Working With Your Grandchild's Teacher

Amy Griswold, Family Life Educator

When your grandchild starts school, make sure teachers are aware of your situation. Children who are being raised by grandparents may feel like they don't fit in when classroom activities focus on traditional family households. By keeping the teacher informed of your home situation, she may be able to adapt classroom activities - like changing "making Mother's Day cards" to "making cards for someone special."

Get to know your grandchild's teachers from the start. If possible, visit with teachers, counselors and other school staff before you enroll your grandchild in school. Inform them that you are raising your grandchild and let them know about special needs or situations that they should be aware of. Let teachers know that you want to be informed of your grandchild's progress in school and you want to be involved.

Make sure the teacher knows that you are available for calls or meetings concerning your grandchild. Attend school open houses and special programs.

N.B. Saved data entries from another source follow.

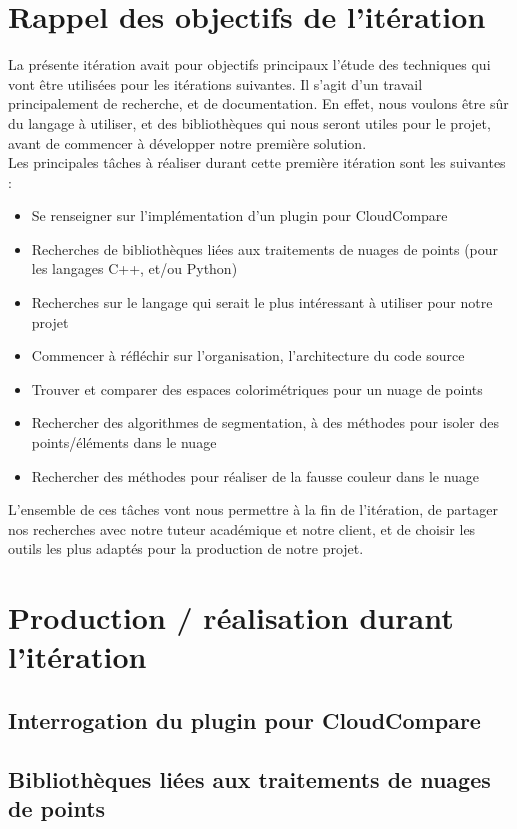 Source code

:\documentclass[12pt,titlepage,french]{article}
\begin{document}
\section{Rappel des objectifs de l'itération}
La présente itération avait pour objectifs principaux l'étude des techniques qui vont être utilisées pour les itérations suivantes.
Il s'agit d'un travail principalement de recherche, et de documentation. En effet, nous voulons être sûr du langage à utiliser, et des bibliothèques qui nous seront utiles pour le projet, avant de commencer à développer notre première solution.\\
Les principales tâches à réaliser durant cette première itération sont les suivantes :
\begin{itemize}
  \item Se renseigner sur l'implémentation d'un plugin pour CloudCompare
  \item Recherches de bibliothèques liées aux traitements de nuages de points (pour les langages C++, et/ou Python)
  \item Recherches sur le langage qui serait le plus intéressant à utiliser pour notre projet
  \item Commencer à réfléchir sur l'organisation, l'architecture du code source
  \item Trouver et comparer des espaces colorimétriques pour un nuage de points
  \item Rechercher des algorithmes de segmentation, à des méthodes pour isoler des points/éléments dans le nuage
  \item Rechercher des méthodes pour réaliser de la fausse couleur dans le nuage
\end{itemize}

L'ensemble de ces tâches vont nous permettre à la fin de l'itération, de partager nos recherches avec notre tuteur académique et notre client, et de choisir les outils les plus adaptés pour la production de notre projet.

\section{Production / réalisation durant l'itération}

\subsection{Interrogation du plugin pour CloudCompare}


\subsection{Bibliothèques liées aux traitements de nuages de points}
\end{document}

This will help the teachers become familiar with you and see that you are really concerned for the child's progress. Try to attend all parent-teacher conferences. When possible, schedule in-person meetings to talk about the child's progress. And if a face-to-face meeting isn't possible, arrange for a telephone conference.

If your grandchild has learning disabilities or behavioral problems, keep the teacher informed of the situation. Often, teachers are more understanding if they know there is an explanation behind a child's behavior. For example, if you know your grandchild is usually upset when returning from a visit to a parent, let the teacher know when those visits occur.